# Vee Jiu Jitsu



## Brian Johns

Just out of curiosity, does anyone here practice any of the Vee (Professor Florendo Visitacion otherwise known as Professor Vee) JJ systems/styles ? Just curious.


----------



## arnisador

This discussion has moved here.


----------



## Brian Johns

Just bringing this back up to the top. Anyone here practice the Vee systems of martial arts or one of its offshoots ?

Sincerely,
Brian Johns


----------



## Yari

> _Originally posted by WhoopAss _
> *Just bringing this back up to the top. Anyone here practice the Vee systems of martial arts or one of its offshoots ?
> 
> Sincerely,
> Brian Johns *



I've praticed with a guy called Jonathan Stewart. He apparently stopped doing VeeJitsu and started his own style.
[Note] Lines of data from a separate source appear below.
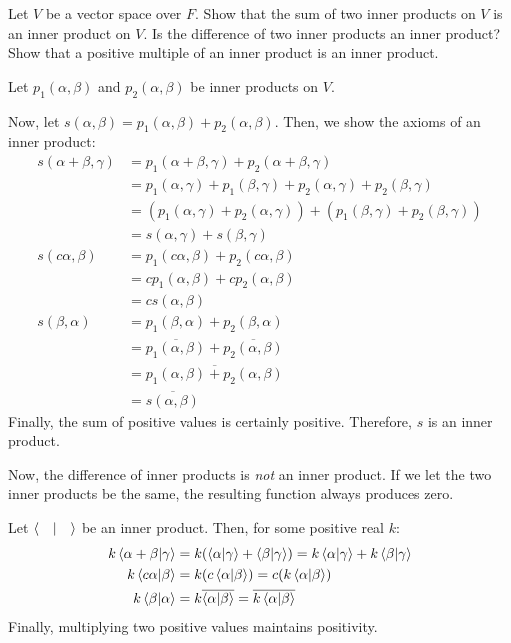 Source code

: \documentclass{agony}
\begin{document}
\begin{xca}
  Let $V$ be a vector space over $F$.
  Show that the sum of two inner products on $V$ is an inner product on $V$.
  Is the difference of two inner products an inner product?
  Show that a positive multiple of an inner product is an inner product.
\end{xca}
\begin{prf}
  Let $p_1(\alpha,\beta)$ and $p_2(\alpha,\beta)$ be inner products on $V$.

  Now, let $s(\alpha,\beta) = p_1(\alpha, \beta) + p_2(\alpha, \beta)$.
  Then, we show the axioms of an inner product:
  \begin{align*}
    s(\alpha+\beta,\gamma)
     & = p_1(\alpha+\beta,\gamma)+p_2(\alpha+\beta,\gamma)                                   \\
     & = p_1(\alpha,\gamma) + p_1(\beta,\gamma) + p_2(\alpha,\gamma) + p_2(\beta,\gamma)     \\
     & = (p_1(\alpha,\gamma) + p_2(\alpha,\gamma)) + (p_1(\beta,\gamma) + p_2(\beta,\gamma)) \\
     & = s(\alpha,\gamma) + s(\beta,\gamma)                                                  \\
    s(c\alpha, \beta)
     & = p_1(c\alpha, \beta) + p_2(c\alpha, \beta)                                           \\
     & = cp_1(\alpha,\beta) + cp_2(\alpha,\beta)                                             \\
     & = cs(\alpha,\beta)                                                                    \\
    s(\beta,\alpha)
     & = p_1(\beta,\alpha) + p_2(\beta,\alpha)                                               \\
     & = \overline{p_1(\alpha,\beta)} + \overline{p_2(\alpha,\beta)}                         \\
     & = \overline{p_1(\alpha,\beta) + p_2(\alpha,\beta)}                                    \\
     & = \overline{s(\alpha,\beta)}
  \end{align*}
  Finally, the sum of positive values is certainly positive.
  Therefore, $s$ is an inner product.

  Now, the difference of inner products is \emph{not} an inner product.
  If we let the two inner products be the same, the resulting function always produces zero.

  Let $\ip{\quad}$ be an inner product.
  Then, for some positive real $k$:
  \begin{align*}
    k\ip{\alpha+\beta}{\gamma} & = k(\ip{\alpha}{\gamma}+\ip{\beta}{\gamma}) = k\ip{\alpha}{\gamma} + k\ip{\beta}{\gamma} \\
    k\ip{c\alpha}{\beta}       & = k(c\ip{\alpha}{\beta}) = c(k\ip{\alpha}{\beta})                                        \\
    k\ip{\beta}{\alpha}        & = k\overline{\ip{\alpha}{\beta}} = \overline{k\ip{\alpha}{\beta}}
  \end{align*}
  Finally, multiplying two positive values maintains positivity.
\end{prf}
\end{document}
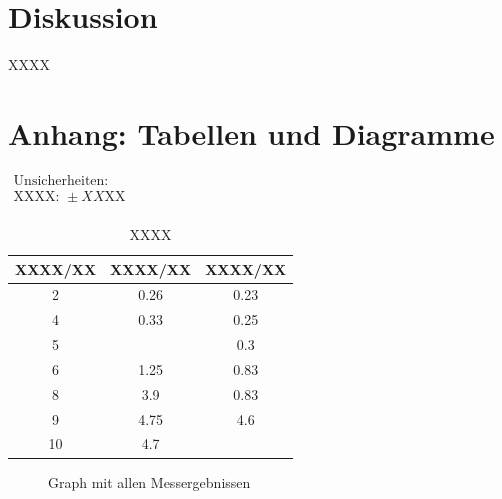 \documentclass[11pt,a4paper]{article}
\begin{document}
\section{Diskussion}

XXXX

\pagebreak

\section{Anhang: Tabellen und Diagramme}

\begin{table}[h]
\centering
\caption{XXXX} \vspace{11pt}
$\begin{array}{l}
\textrm{Unsicherheiten:}\\
\textrm{XXXX: } \pm XX \textrm{XX}\\
\end{array}$
\begin{tabular}{ccc}
\toprule
\textrm{XXXX}/\textrm{XX} & \textrm{XXXX}/\textrm{XX} & \textrm{XXXX}/\textrm{XX} \\
\midrule 
2 & 0.26 & 0.23\\
\hline
4 & 0.33 & 0.25\\
\hline 
5 & & 0.3\\
\hline 
6 & 1.25 & 0.83\\
\hline 
8 & 3.9 & 0.83\\ 
\hline
9 & 4.75 & 4.6\\ 
\hline
10 & 4.7 &\\ 
\bottomrule
\end{tabular}
\label{Tab:X}
\end{table}

\begin{figure}[p]
\centering
{}
\renewcommand\thefigure{1}
\caption[Graph mit allen Messergebnissen]{Graph mit allen Messergebnissen}
\label{Abb:1}
\end{figure}
\end{document}
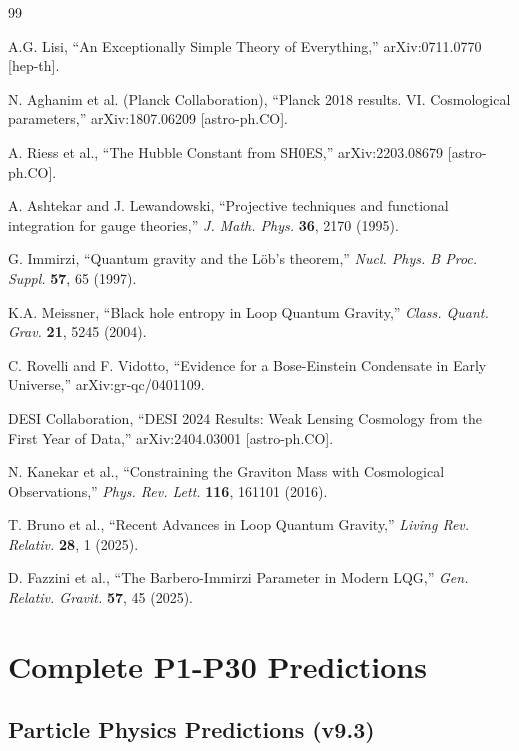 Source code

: \documentclass[12pt,a4paper]{article}
\begin{document}
\begin{thebibliography}{99}

 A.G. Lisi, ``An Exceptionally Simple Theory of Everything,'' arXiv:0711.0770 [hep-th].

 N. Aghanim et al. (Planck Collaboration), ``Planck 2018 results. VI. Cosmological parameters,'' arXiv:1807.06209 [astro-ph.CO].

 A. Riess et al., ``The Hubble Constant from SH0ES,'' arXiv:2203.08679 [astro-ph.CO].

 A. Ashtekar and J. Lewandowski, ``Projective techniques and functional integration for gauge theories,'' \textit{J. Math. Phys.} \textbf{36}, 2170 (1995).

 G. Immirzi, ``Quantum gravity and the L\"ob's theorem,'' \textit{Nucl. Phys. B Proc. Suppl.} \textbf{57}, 65 (1997).

 K.A. Meissner, ``Black hole entropy in Loop Quantum Gravity,'' \textit{Class. Quant. Grav.} \textbf{21}, 5245 (2004).

 C. Rovelli and F. Vidotto, ``Evidence for a Bose-Einstein Condensate in Early Universe,'' arXiv:gr-qc/0401109.

 DESI Collaboration, ``DESI 2024 Results: Weak Lensing Cosmology from the First Year of Data,'' arXiv:2404.03001 [astro-ph.CO].

 N. Kanekar et al., ``Constraining the Graviton Mass with Cosmological Observations,'' \textit{Phys. Rev. Lett.} \textbf{116}, 161101 (2016).

 T. Bruno et al., ``Recent Advances in Loop Quantum Gravity,'' \textit{Living Rev. Relativ.} \textbf{28}, 1 (2025).

 D. Fazzini et al., ``The Barbero-Immirzi Parameter in Modern LQG,'' \textit{Gen. Relativ. Gravit.} \textbf{57}, 45 (2025).

\end{thebibliography}

\appendix

\section{Complete P1-P30 Predictions}

\subsection{Particle Physics Predictions (v9.3)}
\end{document}
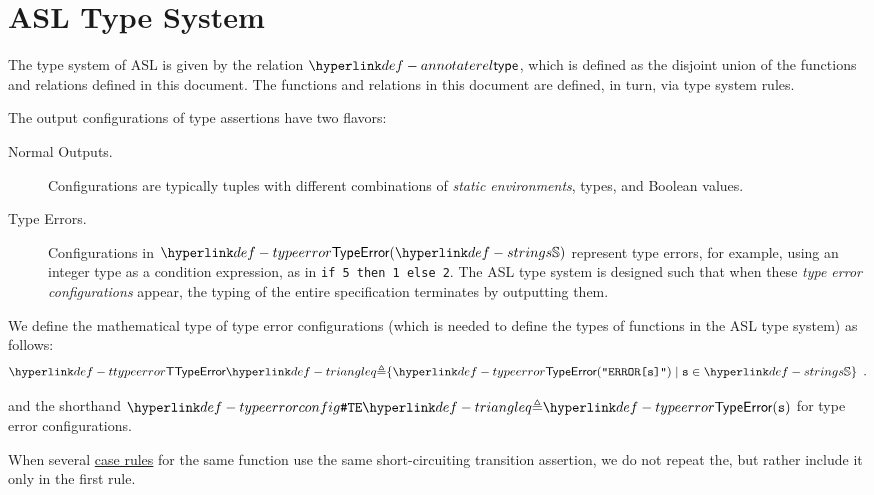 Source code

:
\section{ASL Type System}
\hypertarget{def-annotaterel}{}
The type system of ASL is given by the relation $\annotaterel$, which is defined as the disjoint union
of the functions and relations defined in this document.
The functions and relations in this document are defined, in turn, via type system rules.

The output configurations of type assertions have two flavors:
\begin{description}
  \item[Normal Outputs.] \hypertarget{def-normal-type-outputs}{}
  Configurations are typically tuples with different combinations
  of \emph{static environments}, types, and Boolean values.

  \hypertarget{def-typeerror}{}
  \item[Type Errors.] Configurations in $\TypeError(\Strings)$
  represent type errors, for example, using an integer type as a condition expression, as in \verb|if 5 then 1 else 2|.
  The ASL type system is designed such that when these \emph{type error configurations} appear,
  the typing of the entire specification terminates by outputting them.
\end{description}

We define the mathematical type of type error configurations
(which is needed to define the types of functions in the ASL type system)
as follows:
\hypertarget{def-ttypeerror}{}
\[
  \TTypeError \triangleq \{\TypeErrorVal{\vs} \;|\; \vs \in \Strings \} \enspace.
\]

\hypertarget{def-typeerrorconfig}{}
and the shorthand $\TypeErrorConfig \triangleq \TypeError(\vs)$ for type error configurations.

%
When several \hyperlink{def-caserules}{case rules} for the same function use the same short-circuiting transition assertion,
we do not repeat the\ProseOrTypeError, but rather include it only in the first rule.


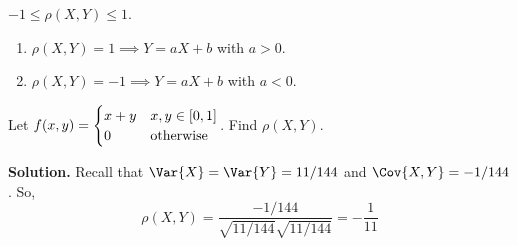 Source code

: \begin{Theorem}{}{}
    $ -1\leqslant \rho(X,Y)\leqslant 1 $.
    \begin{enumerate}[label=(\arabic*)]
        \item $ \rho(X,Y)=1\implies Y=aX+b $ with $ a>0 $.
        \item $ \rho(X,Y)=-1\implies Y=aX+b $ with $ a<0 $.
    \end{enumerate}
\end{Theorem}
\begin{Example}{}{}
    Let $ \displaystyle f(x,y)=\begin{cases}
            x+y & x,y\in\interval{0}{1} \\
            0   & \text{otherwise}
        \end{cases} $.
    Find $ \rho(X,Y) $.

    \textbf{Solution.} Recall that $ \Var{X}=\Var{Y}=11/144 $
    and $ \Cov{X,Y}=-1/144 $. So,
    \[ \rho(X,Y)=\frac{-1/144}{\sqrt{11/144}\sqrt{11/144}} =-\frac{1}{11}  \]

\end{Example}
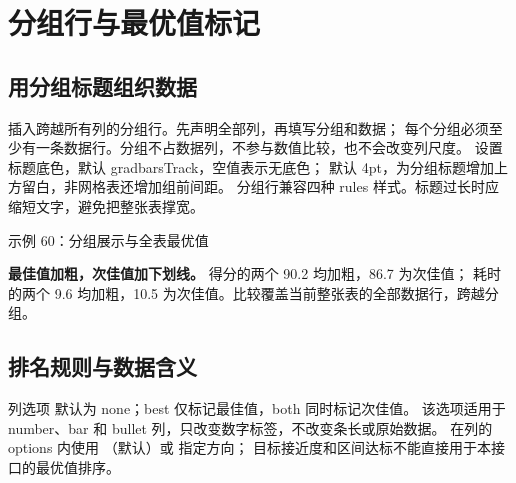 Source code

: \section{分组行与最优值标记}
\subsection{用分组标题组织数据}
 插入跨越所有列的分组行。先声明全部列，再填写分组和数据；
每个分组必须至少有一条数据行。分组不占数据列，不参与数值比较，也不会改变列尺度。
 设置标题底色，默认 gradbarsTrack，空值表示无底色；
 默认 4pt，为分组标题增加上方留白，非网格表还增加组前间距。
分组行兼容四种 rules 样式。标题过长时应缩短文字，避免把整张表撑宽。

\begin{example}[text and listing,sidebyside=false]{示例 60：分组展示与全表最优值}
\begin{center}
\begin{gradtable}[align=c,header align=c,text width=30mm,
  graphic width=38mm,label width=12mm,group sep=4pt]
\end{gradtable}
\end{center}
\end{example}
\textbf{最佳值加粗，次佳值加下划线。} 得分的两个 90.2 均加粗，86.7 为次佳值；
耗时的两个 9.6 均加粗，10.5 为次佳值。比较覆盖当前整张表的全部数据行，跨越分组。

\clearpage
\subsection{排名规则与数据含义}
列选项  默认为 none；best 仅标记最佳值，both 同时标记次佳值。
该选项适用于 number、bar 和 bullet 列，只改变数字标签，不改变条长或原始数据。
在列的 options 内使用 （默认）或  指定方向；
目标接近度和区间达标不能直接用于本接口的最优值排序。

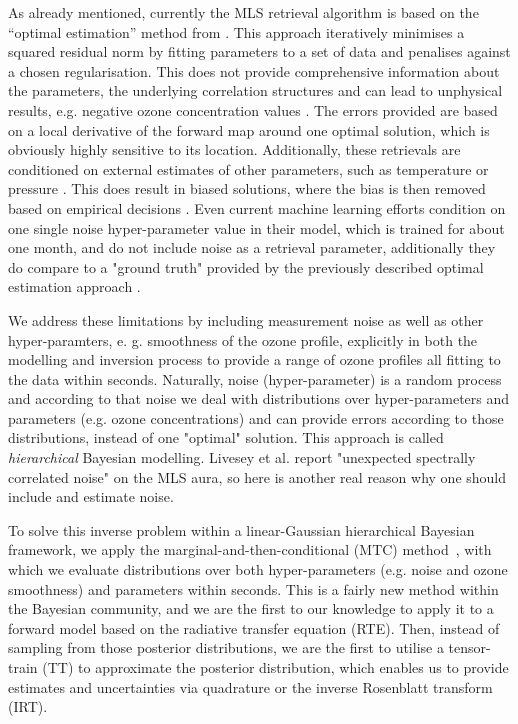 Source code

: As already mentioned, currently the MLS retrieval algorithm \cite{livesey2006retrieval} is based on the “optimal estimation” method from \cite{rodgers1976retrieval}.
This approach iteratively minimises a squared residual norm by fitting parameters to a set of data and penalises against a chosen regularisation.
This does not provide comprehensive information about the parameters, the underlying correlation structures and can lead to unphysical results, e.g. negative ozone concentration values \cite{MLSdata}.
The errors provided are based on a local derivative of the forward map around one optimal solution, which is obviously highly sensitive to its location.
Additionally, these retrievals are conditioned on external estimates of other parameters, such as temperature or pressure \cite{livesey2006retrieval}.
This does result in biased solutions, where the bias is then removed based on empirical decisions \cite{livesey2008ozonecarbonmono, Froidevaux2008snrozone}.
Even current machine learning efforts condition on one single noise hyper-parameter value in their model, which is trained for about one month, and do not include noise as a retrieval parameter, additionally they do compare to a "ground truth" provided by the previously described optimal estimation approach \cite{werner2023machlearn, bojkov2008NeuralNet}.

We address these limitations by including measurement noise as well as other hyper-paramters, e. g. smoothness of the ozone profile, explicitly in both the modelling and inversion process to provide a range of ozone profiles all fitting to the data within seconds.
Naturally, noise (hyper-parameter) is a random process and according to that noise we deal with distributions over hyper-parameters and parameters (e.g. ozone concentrations) and can provide errors according to those distributions, instead of one "optimal" solution.
This approach is called \textit{hierarchical} Bayesian modelling.
Livesey et al. \cite{livesey2006retrieval} report "unexpected spectrally correlated noise" on the MLS aura, so here is another real reason why one should include and estimate noise.

To solve this inverse problem within a linear-Gaussian hierarchical Bayesian framework, we apply the marginal-and-then-conditional (MTC) method~\cite{fox2016fast}, with which we evaluate distributions over both hyper-parameters (e.g. noise and ozone smoothness) and parameters within seconds.
This is a fairly new method within the Bayesian community, and we are the first to our knowledge to apply it to a forward model based on the radiative transfer equation (RTE).
Then, instead of sampling from those posterior distributions, we are the first to utilise a tensor-train (TT) to approximate the posterior distribution, which enables us to provide estimates and uncertainties via quadrature or the inverse Rosenblatt transform (IRT).

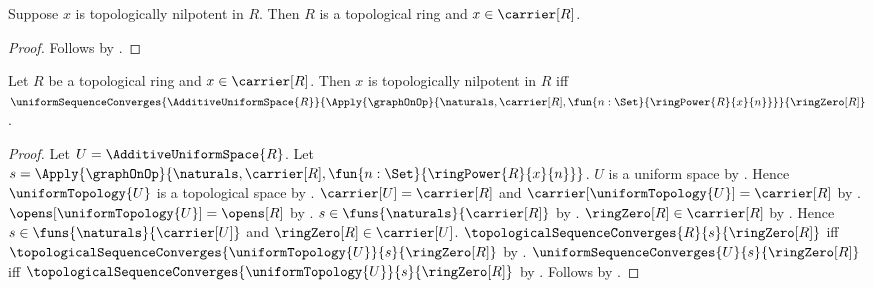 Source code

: \begin{proposition}\label{topologically_nilpotent_element_ambient}
    Suppose $x$ is topologically nilpotent in $R$.
    Then $R$ is a topological ring and $x\in\carrier[R]$.
\end{proposition}
\begin{proof}
    Follows by .
\end{proof}

\begin{theorem}\label{topologically_nilpotent_iff_additive_uniform_convergence}
    Let $R$ be a topological ring and $x\in\carrier[R]$.
    Then $x$ is topologically nilpotent in $R$ iff
        $\uniformSequenceConverges{\AdditiveUniformSpace{R}}{
            \Apply{\graphOnOp}{
                \naturals,\carrier[R],
                \fun{n:\Set}{\ringPower{R}{x}{n}}}}{
            \ringZero[R]}$.
\end{theorem}
\begin{proof}
    Let $U=\AdditiveUniformSpace{R}$.
    Let $s=\Apply{\graphOnOp}{
        \naturals,\carrier[R],
        \fun{n:\Set}{\ringPower{R}{x}{n}}}$.
    $U$ is a uniform space by
        .
    Hence $\uniformTopology{U}$ is a topological space by
        .
    $\carrier[U]=\carrier[R]$ and
        $\carrier[\uniformTopology{U}]=\carrier[R]$ by
        .
    $\opens[\uniformTopology{U}]=\opens[R]$ by
        .
    $s\in\funs{\naturals}{\carrier[R]}$ by
        .
    $\ringZero[R]\in\carrier[R]$ by
        .
    Hence $s\in\funs{\naturals}{\carrier[U]}$ and
        $\ringZero[R]\in\carrier[U]$.
    $\topologicalSequenceConverges{R}{s}{\ringZero[R]}$ iff
        $\topologicalSequenceConverges{\uniformTopology{U}}{s}{
            \ringZero[R]}$ by
        .
    $\uniformSequenceConverges{U}{s}{\ringZero[R]}$ iff
        $\topologicalSequenceConverges{\uniformTopology{U}}{s}{
            \ringZero[R]}$ by
        .
    Follows by .
\end{proof}

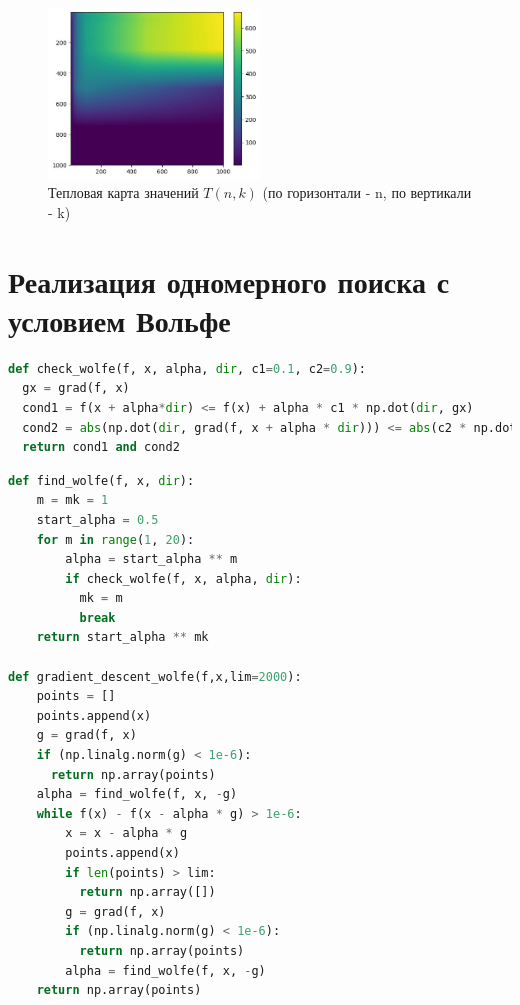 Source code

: \begin{figure}[ht]
    \centering
    \includegraphics[width=0.5\textwidth]{images/task6-7.jpg}
    \caption{Тепловая карта значений $T(n,k)$ (по горизонтали - n, по вертикали - k)}
    \label{fig:task6-7}
\end{figure}

\section{Реализация одномерного поиска с условием Вольфе}

\begin{lstlisting}[language=Python, caption=Проверка условия Вольфе]
def check_wolfe(f, x, alpha, dir, c1=0.1, c2=0.9):
  gx = grad(f, x)
  cond1 = f(x + alpha*dir) <= f(x) + alpha * c1 * np.dot(dir, gx)
  cond2 = abs(np.dot(dir, grad(f, x + alpha * dir))) <= abs(c2 * np.dot(dir, gx))
  return cond1 and cond2
\end{lstlisting}


\begin{lstlisting}[language=Python, caption=Нахождение коэффициента для условия Вольфе и градиентный спуск на основе условия Вольфе]
def find_wolfe(f, x, dir):
    m = mk = 1
    start_alpha = 0.5
    for m in range(1, 20):
        alpha = start_alpha ** m
        if check_wolfe(f, x, alpha, dir):
          mk = m
          break
    return start_alpha ** mk

def gradient_descent_wolfe(f,x,lim=2000):
    points = []
    points.append(x)
    g = grad(f, x)
    if (np.linalg.norm(g) < 1e-6):
      return np.array(points)
    alpha = find_wolfe(f, x, -g)
    while f(x) - f(x - alpha * g) > 1e-6:
        x = x - alpha * g
        points.append(x)
        if len(points) > lim:
          return np.array([])
        g = grad(f, x)
        if (np.linalg.norm(g) < 1e-6):
          return np.array(points)
        alpha = find_wolfe(f, x, -g)
    return np.array(points)
\end{lstlisting}



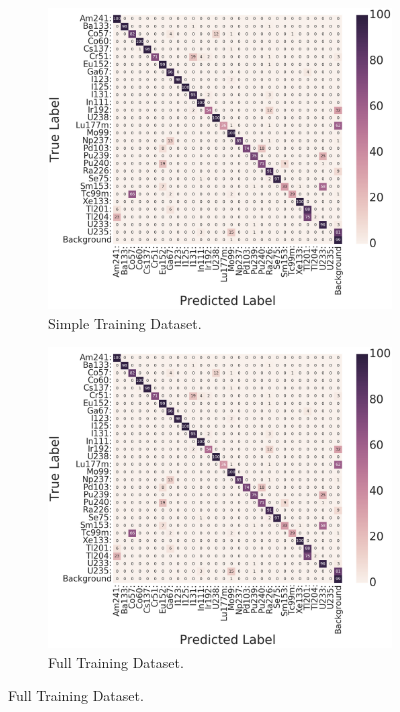 \begin{figure}[H]
     \centering
     \begin{subfigure}[b]{0.49\textwidth}
         \centering
         \includegraphics[width=\textwidth]{model_choice_hyperparameter_search_images/conf_matrix_example.png}
         \caption{Simple Training Dataset.}
         \label{fig:results_easy_distance_comparison_simple}
     \end{subfigure}
     \hfill
     \begin{subfigure}[b]{0.49\textwidth}
         \centering
         \includegraphics[width=\textwidth]{model_choice_hyperparameter_search_images/conf_matrix_example.png}
         \caption{Full Training Dataset.}
         \label{fig:results_easy_distance_comparison_full}
     \end{subfigure}
     

\end{figure}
I dont know how much VeeJitsu Jonathan used, but he had some good things in his style, but to much flashy things. 

/Yari


----------



## Yari

> _Originally posted by arnisador _
> *This discussion has moved here. *



Link didn't work for me; got the "You have hit this page because the one you are seeking is either no longer online, or has been moved.
To access out Forums please click here 
"


And then I have to log in(I automatically log in), as I've become a visitor.

/Yari


----------



## arnisador

Thanks for letting us know. We'll look into this. Certainly, you shouldn't have to log back in! This just happened to me also.

-Arnisador
-MT Admin-


----------



## Bob Hubbard

Theres a hiccup in the error handler.  It sometimes (ok, mostly) loses the session cookie for some reason.

This was caused by a broken link.  I edited the 2 posts above to fix that.  Please let me know when you find broken links, so we can fix em.

Thanks!

Bob
:asian:


----------



## Zujitsuka

> _Originally posted by WhoopAss _
> *Just out of curiosity, does anyone here practice any of the Vee (Professor Florendo Visitacion otherwise known as Professor Vee) JJ systems/styles ? Just curious.
> 
> 
> *



I train in an eclectic martial art called Zujitsu which is a indirect decendent of Vee Arnis Jitsu.

Do you train in Vee Arnis Jitsu?


----------



## Brian Johns

> I train in an eclectic martial art called Zujitsu which is a indirect decendent of Vee Arnis Jitsu.
> 
> Do you train in Vee Arnis Jitsu?



Well, no, I do not train in "Vee Arnis Jitsu." However, I do come from the Vee Ju Jitsu 1965 lineage.  There's VJJ '55, VJJ '65, VJJ '75 and Vee Arnis Jitsu. There are other Vee systems as well but those are the main ones.  My lineage is through Professor Robert Cooper of Brooklyn.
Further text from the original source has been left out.